A researcher is shown in Lechuguilla Cave in Carlsbad Cavern National Park, with calcite formations shown in the background.Max Wisshak/The Canadian Press

Deep inside a cave in New Mexico, researchers have made a startling discovery – bacteria that are resistant to antibiotics, yet have been pristinely isolated from human contact for more than four million years.

Bacterial resistance to antibiotics – the infection-killing wonder drugs that began with mass-produced penicillin in the early 1940s – was long thought to have arisen because of wholesale and indiscriminate use of the medications to treat disease in both people and animals.

Over time, more and more disease-causing bacteria, including the superbug MRSA, are becoming immune to most antibiotics now in use. And the growing number of bugs mutating to dodge the killing effects of the drugs has researchers and pharmaceutical companies scrambling to find new agents.

But the discovery of species of naturally resistant bacteria in the Lechuguilla Cave, in Carlsbad Caverns National Park, represents a major leap in the understanding of resistance threatening the treatment of infectious diseases around the world.

The conclusion: it isn't just man-made.

"Our study shows that antibiotic resistance is hard-wired into bacteria. It could be billions of years old, but we have only been trying to understand it for the last 70 years," said co-principal investigator Gerry Wright, scientific director of the Institute for Infectious Disease Research at McMaster University in Hamilton.
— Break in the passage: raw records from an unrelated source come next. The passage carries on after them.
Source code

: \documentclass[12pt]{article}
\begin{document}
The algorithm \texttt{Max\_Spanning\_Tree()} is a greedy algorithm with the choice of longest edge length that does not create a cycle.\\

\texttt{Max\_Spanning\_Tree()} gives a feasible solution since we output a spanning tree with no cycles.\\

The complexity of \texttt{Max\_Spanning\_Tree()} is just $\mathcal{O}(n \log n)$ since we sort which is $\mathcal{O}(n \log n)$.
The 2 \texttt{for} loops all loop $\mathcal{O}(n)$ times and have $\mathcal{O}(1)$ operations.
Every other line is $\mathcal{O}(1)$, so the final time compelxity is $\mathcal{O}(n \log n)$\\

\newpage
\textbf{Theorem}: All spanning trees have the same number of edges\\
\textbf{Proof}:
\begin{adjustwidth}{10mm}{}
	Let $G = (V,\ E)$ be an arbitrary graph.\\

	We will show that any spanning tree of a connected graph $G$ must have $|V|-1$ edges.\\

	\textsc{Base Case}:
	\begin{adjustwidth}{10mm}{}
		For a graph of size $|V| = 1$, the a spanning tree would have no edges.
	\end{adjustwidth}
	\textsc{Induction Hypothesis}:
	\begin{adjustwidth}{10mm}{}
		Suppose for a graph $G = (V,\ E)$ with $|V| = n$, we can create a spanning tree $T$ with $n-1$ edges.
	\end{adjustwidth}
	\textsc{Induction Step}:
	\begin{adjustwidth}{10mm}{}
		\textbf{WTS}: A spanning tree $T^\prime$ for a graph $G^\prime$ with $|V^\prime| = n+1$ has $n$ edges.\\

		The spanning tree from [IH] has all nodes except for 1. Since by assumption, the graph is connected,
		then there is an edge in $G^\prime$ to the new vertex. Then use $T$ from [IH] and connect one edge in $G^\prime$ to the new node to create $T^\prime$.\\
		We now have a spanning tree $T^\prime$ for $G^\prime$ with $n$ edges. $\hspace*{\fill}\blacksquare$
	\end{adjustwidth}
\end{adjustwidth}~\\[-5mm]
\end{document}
"This has important clinical implications," Dr. Wright said. "It suggests that there are far more antibiotics in the environment that could be found and used to treat currently untreatable infections."

That's because a particular bacterium creates its own antibiotic as a means of fighting off other bacteria, said co-author Hazel Barton, a cave microbiologist at the University of Akron who helped recover the micro-organisms within the New Mexico cave.

One way to think of it is the bacterial version of The Hunger Games – kill or be killed.

"They're carrying out germ warfare, so it's like an arms race," said Dr. Barton, explaining that the bacteria are competing for scarce food resources in their environment, whether in backyard soil or deep within a cavern.

"These chemical weapons that they make are antibiotics," she said.

"So these organisms have adapted by developing resistance to those chemical weapons. So even though somebody comes along and spits this weapon at them, they can defend themselves and that's where resistance comes from."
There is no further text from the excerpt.